INFORMATION PROVIDED section start

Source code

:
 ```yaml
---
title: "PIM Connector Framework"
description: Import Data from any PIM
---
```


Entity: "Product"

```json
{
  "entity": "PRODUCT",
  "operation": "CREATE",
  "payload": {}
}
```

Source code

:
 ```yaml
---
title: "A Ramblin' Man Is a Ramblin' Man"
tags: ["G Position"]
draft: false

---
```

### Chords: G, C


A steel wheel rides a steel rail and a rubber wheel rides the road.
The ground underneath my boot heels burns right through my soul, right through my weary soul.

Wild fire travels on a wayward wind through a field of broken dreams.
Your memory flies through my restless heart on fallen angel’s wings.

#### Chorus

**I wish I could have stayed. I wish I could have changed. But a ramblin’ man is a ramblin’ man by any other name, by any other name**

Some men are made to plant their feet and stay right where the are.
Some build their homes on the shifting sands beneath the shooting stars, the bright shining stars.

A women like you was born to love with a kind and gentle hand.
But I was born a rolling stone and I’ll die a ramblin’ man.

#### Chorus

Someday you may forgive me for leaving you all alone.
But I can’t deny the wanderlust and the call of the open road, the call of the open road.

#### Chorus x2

INFORMATION PROVIDED section end

_ACTION ITEM:_
Search the entries for the word "road" and copy every line that has it.

_PROBLEM SOLUTION:_
A steel wheel rides a steel rail and a rubber wheel rides the road.
But I can’t deny the wanderlust and the call of the open road, the call of the open road.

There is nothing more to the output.